Though the Equal Employment Opportunity Commission (EEOC) has offered protections for employees against hostile work environments since 1964, it wasn't until September 2016 that HUD formally adopted similar rules against "hostile-environment harassment" in private housing. In part, the new rules compel condo associations to intervene when residents are being threatened or intimidated based on their sex, religion, race, color, familial status, national origin, or handicap.

"The new regulations require the association to be an active participant to help stop the harassment of their residents," says Marcus, the condo law expert from Boston. "They simply can't ignore it."

But none of the Mirador employees who spoke with New Times filed lawsuits against the association or complaints with the EEOC or HUD regarding discrimination. A few said they couldn't prove why exactly they were treated so poorly, while others said they didn't want to get involved in a court case. "It costs a lot of money to litigate and fight against something like this," Shugarman notes.

He would know: In October 2016, he sued Merino, Aguero, Aguero's husband, and the association for defamation. In his complaint, Shugarman says his fellow board members publicly accused him of stealing from the association, a charge he strongly denies. A judge dismissed the case in August, saying Shugarman failed to show those statements were published; Shugarman's attorney has filed for a rehearing.
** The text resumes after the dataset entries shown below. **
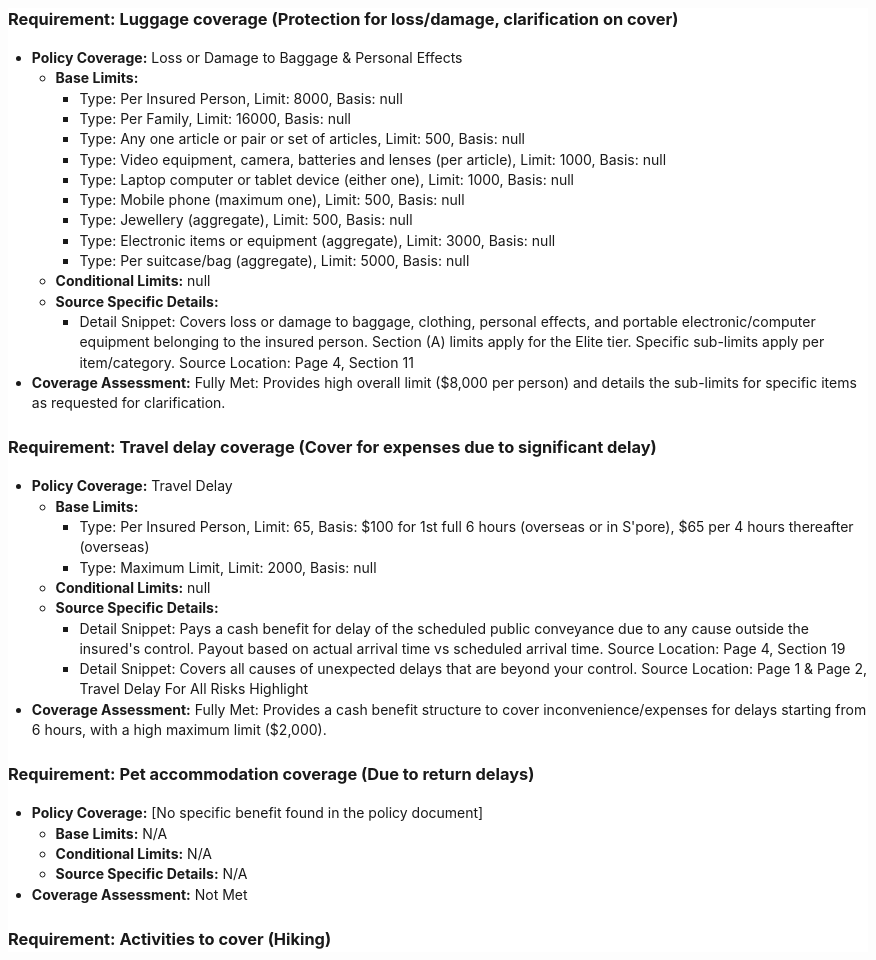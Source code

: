 
### Requirement: Luggage coverage (Protection for loss/damage, clarification on cover)

*   **Policy Coverage:** Loss or Damage to Baggage & Personal Effects
    *   **Base Limits:**
        *   Type: Per Insured Person, Limit: 8000, Basis: null
        *   Type: Per Family, Limit: 16000, Basis: null
        *   Type: Any one article or pair or set of articles, Limit: 500, Basis: null
        *   Type: Video equipment, camera, batteries and lenses (per article), Limit: 1000, Basis: null
        *   Type: Laptop computer or tablet device (either one), Limit: 1000, Basis: null
        *   Type: Mobile phone (maximum one), Limit: 500, Basis: null
        *   Type: Jewellery (aggregate), Limit: 500, Basis: null
        *   Type: Electronic items or equipment (aggregate), Limit: 3000, Basis: null
        *   Type: Per suitcase/bag (aggregate), Limit: 5000, Basis: null
    *   **Conditional Limits:** null
    *   **Source Specific Details:**
        *   Detail Snippet: Covers loss or damage to baggage, clothing, personal effects, and portable electronic/computer equipment belonging to the insured person. Section (A) limits apply for the Elite tier. Specific sub-limits apply per item/category. Source Location: Page 4, Section 11
*   **Coverage Assessment:** Fully Met: Provides high overall limit ($8,000 per person) and details the sub-limits for specific items as requested for clarification.

### Requirement: Travel delay coverage (Cover for expenses due to significant delay)

*   **Policy Coverage:** Travel Delay
    *   **Base Limits:**
        *   Type: Per Insured Person, Limit: 65, Basis: $100 for 1st full 6 hours (overseas or in S'pore), $65 per 4 hours thereafter (overseas)
        *   Type: Maximum Limit, Limit: 2000, Basis: null
    *   **Conditional Limits:** null
    *   **Source Specific Details:**
        *   Detail Snippet: Pays a cash benefit for delay of the scheduled public conveyance due to any cause outside the insured's control. Payout based on actual arrival time vs scheduled arrival time. Source Location: Page 4, Section 19
        *   Detail Snippet: Covers all causes of unexpected delays that are beyond your control. Source Location: Page 1 & Page 2, Travel Delay For All Risks Highlight
*   **Coverage Assessment:** Fully Met: Provides a cash benefit structure to cover inconvenience/expenses for delays starting from 6 hours, with a high maximum limit ($2,000).

### Requirement: Pet accommodation coverage (Due to return delays)

*   **Policy Coverage:** [No specific benefit found in the policy document]
    *   **Base Limits:** N/A
    *   **Conditional Limits:** N/A
    *   **Source Specific Details:** N/A
*   **Coverage Assessment:** Not Met

### Requirement: Activities to cover (Hiking)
Crawford, who had an office at the Mirador for her real-estate business, filed a similar lawsuit against Aguero and the association in January 2017. Her complaint says Aguero made defamatory statements falsely accusing Crawford of inappropriate business relationships with former board members to make improper and illegal financial gains. Both Aguero and the association have denied those claims; the case remains open.

Though Crawford felt she had no choice but to leave the building, her former roommate Ayers has decided to stay — at least for now.

"Living in the Mirador right now... I do still feel that handful of people that look at me in a way that's not comfortable," she says. "I've stayed thus far because I love this view. This is my home. I don't know why I should let them run me off."

Ayers says she wanted to share her story "not to cause a war" but "to ask people to be honest and open and real about racism."

"Every single day, especially since Trump's election, has been a hard day as a black person," she says. "I think we're a microcosm of this nation."

Now more than ever, she thinks back to 1989, when she and Crawford moved into the building. Twenty-nine years later, it doesn't feel like much has changed.

"I'm very comfortable in the white world," Ayers says. "But I don't think the white world is comfortable with me."